Why It Is Good To Use Polyester Embroidery Thread


There are many "type" Polyester Embroidery Thread in the thread world. Some are for quilting some for decoration, some are used for splicing. Why are there so many types of threads available? Are there any generic threads for all projects?

Smooth fibers such as polyester embroidery threads, multi-filament polyester and rayon tend to have a higher gloss than non-smooth fibers such as cotton and polyester. However, even in this smooth fiber category, there are a lot of gloss or luster. High gloss is the result of a single micro-chain (the sewing thread is composed of many microfilaments). The shape of a single fiber determines how the light is reflected.

Filament refers to the chain of continuous, most means a lot. The threads are made of many long and continuous polyester embroidery threads, which are twisted together to produce the finished product lines we sew. So that each thread of the thread is rounded. The light reflects these small round fibers in such a way that the lines appear to be medium gloss.
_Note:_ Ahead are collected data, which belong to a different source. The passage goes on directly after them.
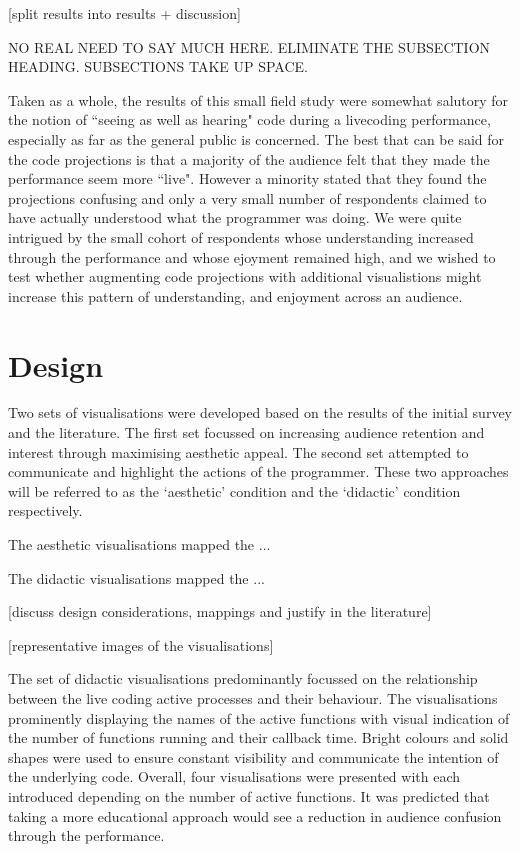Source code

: \documentclass{sig-alternate}
\begin{document}

{\color{red}[split results into results + discussion]}



NO REAL NEED TO SAY MUCH HERE. ELIMINATE THE SUBSECTION HEADING. SUBSECTIONS TAKE UP SPACE.

Taken as a whole, the results of this small field study were somewhat salutory for the notion of ``seeing as well as hearing" code during a livecoding performance, especially as far as the general public is concerned. The best that can be said for the code projections is that a majority of the audience felt that they made the performance seem more ``live". However a minority stated that they found the projections confusing and only a very small number of respondents claimed to have actually understood what the programmer was doing. We were quite intrigued by the small cohort of respondents whose understanding increased through the performance and whose ejoyment remained high, and we wished to test whether augmenting code projections with additional visualistions might increase this pattern of understanding, and enjoyment across an audience. 

\section{Design}

Two sets of visualisations were developed based on the results of the initial survey and the literature. The first set focussed on increasing audience retention and interest through maximising aesthetic appeal. The second set attempted to communicate and highlight the actions of the programmer. These two approaches will be referred to as the `aesthetic' condition and the `didactic' condition respectively.

The aesthetic visualisations mapped the ...

The didactic visualisations mapped the ...

{\color{red}[discuss design considerations, mappings and justify in the literature]}

{\color{red}[representative images of the visualisations]}

The set of didactic visualisations predominantly focussed on the relationship between the live coding active processes and their behaviour. The visualisations prominently displaying the names of the active functions with visual indication of the number of functions running and their callback time. Bright colours and solid shapes were used to ensure constant visibility and communicate the intention of the underlying code. Overall, four visualisations were presented with each introduced depending on the number of active functions. It was predicted that taking a more educational approach would see a reduction in audience confusion through the performance.
\end{document}
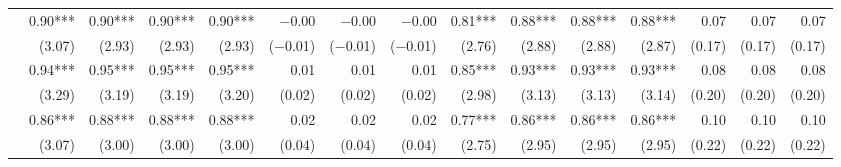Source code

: \begin{tabularx}{1.45\textwidth}{lRRRRRRRRRRRRRR}
		 & \num{0.90}***\phantom{)} & \num{0.90}***\phantom{)} & \num{0.90}***\phantom{)} & \num{0.90}***\phantom{)} & \num{-0.00}\phantom{***)} & \num{-0.00}\phantom{***)} & \num{-0.00}\phantom{***)} & \num{0.81}***\phantom{)} & \num{0.88}***\phantom{)} & \num{0.88}***\phantom{)} & \num{0.88}***\phantom{)} & \num{0.07}\phantom{***)} & \num{0.07}\phantom{***)} & \num{0.07}\phantom{***)} \\
		 & (\num{3.07})\phantom{***} & (\num{2.93})\phantom{***} & (\num{2.93})\phantom{***} & (\num{2.93})\phantom{***} & (\num{-0.01})\phantom{***} & (\num{-0.01})\phantom{***} & (\num{-0.01})\phantom{***} & (\num{2.76})\phantom{***} & (\num{2.88})\phantom{***} & (\num{2.88})\phantom{***} & (\num{2.87})\phantom{***} & (\num{0.17})\phantom{***} & (\num{0.17})\phantom{***} & (\num{0.17})\phantom{***} \\ [\dspacing]
		 & \num{0.94}***\phantom{)} & \num{0.95}***\phantom{)} & \num{0.95}***\phantom{)} & \num{0.95}***\phantom{)} & \num{0.01}\phantom{***)} & \num{0.01}\phantom{***)} & \num{0.01}\phantom{***)} & \num{0.85}***\phantom{)} & \num{0.93}***\phantom{)} & \num{0.93}***\phantom{)} & \num{0.93}***\phantom{)} & \num{0.08}\phantom{***)} & \num{0.08}\phantom{***)} & \num{0.08}\phantom{***)} \\
		 & (\num{3.29})\phantom{***} & (\num{3.19})\phantom{***} & (\num{3.19})\phantom{***} & (\num{3.20})\phantom{***} & (\num{0.02})\phantom{***} & (\num{0.02})\phantom{***} & (\num{0.02})\phantom{***} & (\num{2.98})\phantom{***} & (\num{3.13})\phantom{***} & (\num{3.13})\phantom{***} & (\num{3.14})\phantom{***} & (\num{0.20})\phantom{***} & (\num{0.20})\phantom{***} & (\num{0.20})\phantom{***} \\ [\dspacing]
		 & \num{0.86}***\phantom{)} & \num{0.88}***\phantom{)} & \num{0.88}***\phantom{)} & \num{0.88}***\phantom{)} & \num{0.02}\phantom{***)} & \num{0.02}\phantom{***)} & \num{0.02}\phantom{***)} & \num{0.77}***\phantom{)} & \num{0.86}***\phantom{)} & \num{0.86}***\phantom{)} & \num{0.86}***\phantom{)} & \num{0.10}\phantom{***)} & \num{0.10}\phantom{***)} & \num{0.10}\phantom{***)} \\
		 & (\num{3.07})\phantom{***} & (\num{3.00})\phantom{***} & (\num{3.00})\phantom{***} & (\num{3.00})\phantom{***} & (\num{0.04})\phantom{***} & (\num{0.04})\phantom{***} & (\num{0.04})\phantom{***} & (\num{2.75})\phantom{***} & (\num{2.95})\phantom{***} & (\num{2.95})\phantom{***} & (\num{2.95})\phantom{***} & (\num{0.22})\phantom{***} & (\num{0.22})\phantom{***} & (\num{0.22})\phantom{***} \\ [\dspacing]

\end{tabularx}

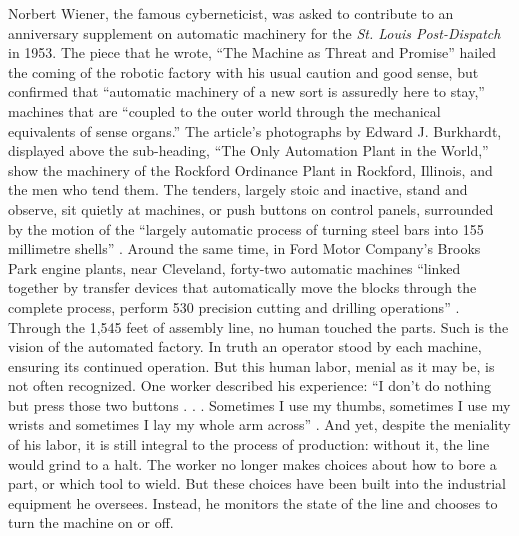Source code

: Norbert Wiener, the famous cyberneticist, was asked to contribute to an
anniversary supplement on automatic machinery for the \emph{St. Louis
Post-Dispatch} in 1953. The piece that he wrote, ``The Machine as Threat
and Promise'' \cite{wienerMachineThreat} hailed the coming of the
robotic factory with his usual 
caution and good sense, but confirmed that ``automatic machinery of a
new sort is assuredly here to stay,'' machines that are ``coupled to the
outer world through the mechanical equivalents of sense organs.'' The
article's photographs by Edward J. Burkhardt, displayed above the
sub-heading, ``The Only Automation Plant in the World,'' show the
machinery of the Rockford Ordinance Plant in Rockford, Illinois, and
the men who tend them. The tenders, largely stoic and inactive, stand
and observe, sit quietly at machines, or push buttons on control
panels, surrounded by the motion of the ``largely automatic process of
turning steel bars into 155 millimetre
shells'' \cite{wienerMachineThreat}. Around the same time, in Ford
Motor Company's Brooks Park engine plants, near Cleveland, forty-two
automatic machines ``linked together by transfer devices that
automatically move the blocks through the complete process, perform
530 precision cutting and drilling operations'' \cite[p.
  9]{dieboldImpact}. Through the 1,545 feet of assembly line, no human
touched the parts. Such is the vision of the automated factory. In
truth an operator stood by each machine, ensuring its continued
operation. But this human labor, menial as it may be, is not often
recognized. One worker described his experience: ``I don't do nothing but
press those two buttons . . . Sometimes I use my thumbs, sometimes I
use my wrists and sometimes I lay my whole arm across'' \cite[p.
  10]{dieboldImpact}. And yet,
despite the meniality of his labor, it is still integral to the
process of production: without it, the line would grind to a halt. The worker
no longer makes choices about how to bore a part, or which tool to
wield. But these choices have been built into the industrial equipment
he oversees. Instead, he monitors the state of the line and chooses to
turn the machine on or off.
The trilobite fibers have three different sides, so when the light strikes them, they reflect the light in a straightforward manner, resulting in a high glossy appearance. Although the shape of each microfiber is triangular, when the strands are stranded together to form the final thread, the final result is a smooth, round, high gloss line. Until recently, the three-leaf polyester fibers were weaker than ordinary round polyester fibers, so we had to choose strength and high gloss.

It is very good to use a different polyester embroidery thread on the spool with the top. The use of different weights is also very good. Bottom line than the top line. Most like to use a finer bottom line, because it is a good fusion, more can be wrapped around the spool. The most common bottom line is 50wt.